Income Tax on Annuities
The exclusion ratio or income option spreads the sheltered liability over a chosen time period. It allows the annuity owner control over the sheltered liability. The insurance company calculates the actual amount of taxable income and tax-free income (the refund of original deposit) when the annuity owner initiates a fixed payment period option. The amount of sheltered tax liability varies based on the original deposit, the accumulated earnings, and the income option selected by the annuity owner.
If a beneficiary inherits an annuity, the entire sheltered liability of the accumulated interest in a tax-sheltered or deferred annuity passes to the beneficiary. If the funds are removed in a lump sum, 100% of the sheltered liability is realized, but the IRS allows for a delay of up to five years in the beneficiary's receipt of income from the sheltered annuity, which provides for tax planning fitting the beneficiaries specific needs and situation.

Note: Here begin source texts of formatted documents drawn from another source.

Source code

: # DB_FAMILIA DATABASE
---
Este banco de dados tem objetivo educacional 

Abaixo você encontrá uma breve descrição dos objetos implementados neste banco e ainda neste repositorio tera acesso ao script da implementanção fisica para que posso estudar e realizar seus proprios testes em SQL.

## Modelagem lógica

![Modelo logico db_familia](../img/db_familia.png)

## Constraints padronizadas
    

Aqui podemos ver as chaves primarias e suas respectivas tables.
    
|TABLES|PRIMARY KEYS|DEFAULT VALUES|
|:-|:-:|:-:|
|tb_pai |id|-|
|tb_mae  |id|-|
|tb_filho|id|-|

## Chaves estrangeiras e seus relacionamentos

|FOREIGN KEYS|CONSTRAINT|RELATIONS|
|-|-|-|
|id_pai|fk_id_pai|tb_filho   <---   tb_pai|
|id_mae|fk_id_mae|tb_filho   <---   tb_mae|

Guaranteed Annuities Provide Safety and Security
An annuity is a contract sold by insurance companies designed to provide variable payments to the holder at designated periods, usually for retirement. The annuity owner holder is taxed when funds are removed from the annuity. This accumulation benefit is known as tax-deferred or tax-sheltered.
The attractiveness of a fixed annuity may be the guarantees of the contractual benefits it provides. These guarantees are both in minimum guaranteed yield, the guarantee of funds on deposit, and guarantees of future fixed income retirement options.
Annuities are guaranteed by the insurance company issuing the product and regulated by each State Department of Insurance. These guarantees vary from state to state with ranges from $100,000 to $500,000 per annuity owner and will protect them should an insurance company become insolvent. In addition, the state of residence of the annuity owner also provides an overall financial guarantee.
Guaranteed Minimum Yield:
This guarantee provides a fixed guaranteed minimum. The annuity owner will always know the variable earned on the contract. The actual amount of guaranteed yield varies by state, but a reasonable interest rate to consider is 2-3%. Many states allow for lesser or greater rates of returns.
Guarantee of Income Deposits:
The insurance industry is one of the most highly regulated of any industry. Funds in a guaranteed annuity are fully protected against loss of your original deposit, regardless of any outside condition. All fixed (or indexed) annuities provide this guarantee. The guarantee of funds on deposit is based on the insurance company's ability to pay claims.
Guarantee of Settlement Or Income Options:
Most contracts have dozens of available options for settlement. These settlement options can include you, your spouse, and your heirs and can be customized to fit almost any situation with lifetime income options. These options can often have a guaranteed yield rate in calculating the income benefit. Your right to remove your annuity funds in a pre-set formula as income is contractually guaranteed.